R2 and C3 is a low pass filter?

What is R1 and C1 used for?
N_N

Added after 4 hours 2 minutes:


So if Isource is 4 to 20mA and approaches the Z-diode as Iout, then Iout is actually 0.73 - 3.6mA (by using formula for current divider Iout = Isource*(R4/(R4+R3)) ).

Carrying the current over R2 gives an approximate Voltage into the ADC of 0.73 - 3.3 (3.6V but limited by the Z-diode).
This is an inherited design to me, but shouldn't there be a zero voltage option into the ADC?

Am I missing something?
Thanks!
N_N

 

[laktronics]

Hi,
Yes, you are missing a ground connection, D1 anode to be connected to ground.

Regards,
Laktronics

 

[FvM]

I had been complementing the missing ground connection on my own cause the circuit wouldn't make minimum sense without it.

 

[Nora]

Yes, that was a mistake...there should be a connection from D1 to signal ground.
New schematic attached- note also that C3 is now C2.

FvM- does the analysis I suggested make sense?

N_N

 

[FvM]

does the analysis I suggested make sense

No. Assuming a high impedance ADC input and ignoring zener leakage current, you have 1k+1k = 2k in parallel to 220R, a current divider factor of 0.10 and a 1k shunt to the ADC. As a result, you get the output voltages I previously mentioned.

 

[Nora]

Thanks FvM, that makes sense.
I simulated the circuit as well as following your calculations and got the same results.

When analyzing a circuit with a zener in it for voltages and currents, how do you analyze the zener- ? I thought of it as a high impedance- open circuit- non-existant..??
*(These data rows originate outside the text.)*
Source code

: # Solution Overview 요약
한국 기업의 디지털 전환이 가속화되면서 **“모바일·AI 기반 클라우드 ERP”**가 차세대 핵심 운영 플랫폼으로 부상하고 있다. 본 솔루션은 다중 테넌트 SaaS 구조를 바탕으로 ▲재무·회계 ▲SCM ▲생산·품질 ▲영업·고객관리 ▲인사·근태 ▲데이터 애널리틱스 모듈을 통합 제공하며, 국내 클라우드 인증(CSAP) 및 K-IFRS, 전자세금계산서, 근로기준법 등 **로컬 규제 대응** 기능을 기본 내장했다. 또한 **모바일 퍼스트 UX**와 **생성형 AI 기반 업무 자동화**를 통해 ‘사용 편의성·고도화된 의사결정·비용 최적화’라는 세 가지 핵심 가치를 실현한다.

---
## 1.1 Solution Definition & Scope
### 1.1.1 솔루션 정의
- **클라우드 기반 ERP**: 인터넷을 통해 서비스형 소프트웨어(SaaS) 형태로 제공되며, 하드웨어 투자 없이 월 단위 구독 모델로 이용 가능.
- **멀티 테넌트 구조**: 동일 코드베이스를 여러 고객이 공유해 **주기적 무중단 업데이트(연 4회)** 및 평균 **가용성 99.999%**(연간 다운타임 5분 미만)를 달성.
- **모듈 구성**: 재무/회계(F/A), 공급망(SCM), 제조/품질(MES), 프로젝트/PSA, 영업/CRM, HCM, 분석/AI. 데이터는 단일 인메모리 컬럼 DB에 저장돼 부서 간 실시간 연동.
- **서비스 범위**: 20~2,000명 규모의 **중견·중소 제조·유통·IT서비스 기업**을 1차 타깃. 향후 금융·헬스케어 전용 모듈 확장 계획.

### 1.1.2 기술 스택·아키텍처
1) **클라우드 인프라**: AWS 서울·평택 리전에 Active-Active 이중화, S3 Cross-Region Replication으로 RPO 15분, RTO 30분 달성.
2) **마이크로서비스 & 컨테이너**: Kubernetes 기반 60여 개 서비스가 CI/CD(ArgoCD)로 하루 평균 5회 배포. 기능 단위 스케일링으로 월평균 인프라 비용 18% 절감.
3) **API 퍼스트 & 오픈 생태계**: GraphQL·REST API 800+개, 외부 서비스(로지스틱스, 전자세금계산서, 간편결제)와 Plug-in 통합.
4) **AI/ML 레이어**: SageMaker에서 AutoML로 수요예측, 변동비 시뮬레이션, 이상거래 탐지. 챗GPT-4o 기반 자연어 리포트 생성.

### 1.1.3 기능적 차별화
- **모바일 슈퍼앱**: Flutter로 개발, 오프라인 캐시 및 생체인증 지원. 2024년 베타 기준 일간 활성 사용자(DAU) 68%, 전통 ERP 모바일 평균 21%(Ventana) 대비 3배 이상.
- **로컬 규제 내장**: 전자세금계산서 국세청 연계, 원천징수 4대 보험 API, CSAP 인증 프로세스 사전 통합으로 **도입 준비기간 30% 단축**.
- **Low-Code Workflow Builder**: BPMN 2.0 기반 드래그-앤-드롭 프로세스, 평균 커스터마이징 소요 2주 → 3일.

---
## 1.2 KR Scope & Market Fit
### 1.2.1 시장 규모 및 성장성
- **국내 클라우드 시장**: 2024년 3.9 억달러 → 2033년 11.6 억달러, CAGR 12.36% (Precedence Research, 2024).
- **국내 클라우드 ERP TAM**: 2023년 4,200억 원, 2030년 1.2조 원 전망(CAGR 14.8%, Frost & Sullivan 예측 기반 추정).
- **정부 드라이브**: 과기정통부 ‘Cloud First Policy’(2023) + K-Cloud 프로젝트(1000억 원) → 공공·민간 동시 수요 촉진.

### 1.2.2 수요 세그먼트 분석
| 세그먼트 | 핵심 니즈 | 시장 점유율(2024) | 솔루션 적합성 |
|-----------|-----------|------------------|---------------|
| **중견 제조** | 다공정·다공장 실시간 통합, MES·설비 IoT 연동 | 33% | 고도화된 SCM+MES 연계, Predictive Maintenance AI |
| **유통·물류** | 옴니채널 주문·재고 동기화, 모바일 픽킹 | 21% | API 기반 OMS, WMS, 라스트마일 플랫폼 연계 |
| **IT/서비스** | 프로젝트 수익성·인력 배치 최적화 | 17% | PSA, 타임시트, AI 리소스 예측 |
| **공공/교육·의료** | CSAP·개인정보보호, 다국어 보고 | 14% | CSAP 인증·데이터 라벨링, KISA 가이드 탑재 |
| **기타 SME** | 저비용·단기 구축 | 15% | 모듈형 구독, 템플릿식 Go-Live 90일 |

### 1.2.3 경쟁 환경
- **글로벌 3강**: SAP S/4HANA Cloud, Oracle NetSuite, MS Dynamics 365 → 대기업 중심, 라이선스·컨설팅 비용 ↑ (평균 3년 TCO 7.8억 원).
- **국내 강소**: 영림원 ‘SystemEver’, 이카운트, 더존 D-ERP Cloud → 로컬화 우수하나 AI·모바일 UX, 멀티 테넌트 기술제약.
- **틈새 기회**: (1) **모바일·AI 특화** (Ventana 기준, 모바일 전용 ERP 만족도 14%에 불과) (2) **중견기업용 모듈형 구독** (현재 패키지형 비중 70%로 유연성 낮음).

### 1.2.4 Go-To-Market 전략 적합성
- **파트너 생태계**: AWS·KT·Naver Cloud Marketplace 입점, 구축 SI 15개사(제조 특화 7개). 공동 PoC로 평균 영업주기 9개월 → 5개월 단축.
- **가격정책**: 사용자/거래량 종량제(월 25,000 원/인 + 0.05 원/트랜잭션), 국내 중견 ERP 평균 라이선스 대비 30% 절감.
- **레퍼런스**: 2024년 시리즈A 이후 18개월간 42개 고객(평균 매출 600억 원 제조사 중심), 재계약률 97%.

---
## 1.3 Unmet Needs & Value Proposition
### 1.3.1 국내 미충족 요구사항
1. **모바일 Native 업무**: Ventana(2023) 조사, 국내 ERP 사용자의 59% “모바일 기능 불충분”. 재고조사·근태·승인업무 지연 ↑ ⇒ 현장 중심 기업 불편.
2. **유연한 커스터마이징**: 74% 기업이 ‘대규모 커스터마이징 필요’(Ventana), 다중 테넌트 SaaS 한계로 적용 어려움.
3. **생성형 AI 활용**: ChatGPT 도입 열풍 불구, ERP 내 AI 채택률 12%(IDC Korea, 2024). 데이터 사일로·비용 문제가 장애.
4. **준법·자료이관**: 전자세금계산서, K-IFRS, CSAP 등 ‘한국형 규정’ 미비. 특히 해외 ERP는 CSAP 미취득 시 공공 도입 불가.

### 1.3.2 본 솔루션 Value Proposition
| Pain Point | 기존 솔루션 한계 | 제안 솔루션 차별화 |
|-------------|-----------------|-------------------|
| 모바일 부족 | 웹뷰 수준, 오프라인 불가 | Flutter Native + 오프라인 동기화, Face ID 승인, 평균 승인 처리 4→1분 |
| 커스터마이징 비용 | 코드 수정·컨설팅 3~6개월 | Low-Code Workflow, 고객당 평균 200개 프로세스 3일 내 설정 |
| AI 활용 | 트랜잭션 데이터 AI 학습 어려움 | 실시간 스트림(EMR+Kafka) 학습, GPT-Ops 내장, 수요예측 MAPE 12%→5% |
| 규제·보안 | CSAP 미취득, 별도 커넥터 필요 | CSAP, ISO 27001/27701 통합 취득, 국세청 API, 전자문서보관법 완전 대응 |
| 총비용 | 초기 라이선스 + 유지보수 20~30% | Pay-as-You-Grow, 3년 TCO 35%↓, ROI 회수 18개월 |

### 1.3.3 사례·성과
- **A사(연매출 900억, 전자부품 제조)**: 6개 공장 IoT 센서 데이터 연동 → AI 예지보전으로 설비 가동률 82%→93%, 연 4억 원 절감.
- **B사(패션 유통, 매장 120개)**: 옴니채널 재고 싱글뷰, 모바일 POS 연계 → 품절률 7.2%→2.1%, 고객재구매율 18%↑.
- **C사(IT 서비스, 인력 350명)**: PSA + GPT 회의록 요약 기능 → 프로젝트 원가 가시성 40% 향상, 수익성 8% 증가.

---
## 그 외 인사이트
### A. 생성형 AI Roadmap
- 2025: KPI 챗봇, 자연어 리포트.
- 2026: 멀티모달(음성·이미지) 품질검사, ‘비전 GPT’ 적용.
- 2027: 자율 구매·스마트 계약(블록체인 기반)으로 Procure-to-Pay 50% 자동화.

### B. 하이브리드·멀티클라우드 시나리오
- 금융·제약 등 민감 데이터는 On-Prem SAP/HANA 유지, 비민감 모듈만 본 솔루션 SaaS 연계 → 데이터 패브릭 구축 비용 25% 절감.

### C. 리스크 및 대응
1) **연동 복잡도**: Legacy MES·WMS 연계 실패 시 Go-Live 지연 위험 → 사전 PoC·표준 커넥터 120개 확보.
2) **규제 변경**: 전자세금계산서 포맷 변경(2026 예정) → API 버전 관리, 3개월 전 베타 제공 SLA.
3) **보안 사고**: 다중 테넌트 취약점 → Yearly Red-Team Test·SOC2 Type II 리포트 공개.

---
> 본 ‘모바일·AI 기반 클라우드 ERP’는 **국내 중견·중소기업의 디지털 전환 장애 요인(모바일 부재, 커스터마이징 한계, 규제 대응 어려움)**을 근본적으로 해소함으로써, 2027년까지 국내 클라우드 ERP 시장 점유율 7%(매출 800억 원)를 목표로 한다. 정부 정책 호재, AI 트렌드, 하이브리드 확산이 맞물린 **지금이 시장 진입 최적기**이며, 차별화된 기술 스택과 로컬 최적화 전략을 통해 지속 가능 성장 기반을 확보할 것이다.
Also, if R2 is changed, say to 2k, then the output voltage to the ADC should double.
However, in the simulation, it remains the same.

:?:

Thanks in advance- this is really helpful
N_N

 

[Kral]

Nora, FvM is correct regarding the "soft" regulation characteristic of a 3.3V Zener. In general, the higher the Zener voltage, the sharper the knee. If you have a 3.3V supply available, then a better way to clip the input is to connect a diode between the point to be regulated (junction of R1, R3) and the 3.3V supply. The cathode goes to the 3.3V supply. Now you only have to be concerned with the reverse leakage of the diode. The voltage will be clipped at Vf +3.3V, where Vf is the forward drop across the diode (approx .65V). The 3.3V supply could be a 3.3V Zener with a high current (approx 20 mA) flowing through it, to ensure that the diode is reverse biased at voltages lower than 3.3V
Regards,
Kral

 

[FvM]

R2 is only determining the second filter time constant and - if the value is too high -causing offset errors due to ADC input leakage current. A sampling ADC can actually have a non-neglectable input current, so some caution is advisable here. Many ADC datsheets are specifying a maximum source resistance that shouldn't be exceeded to avoid input current induced errors.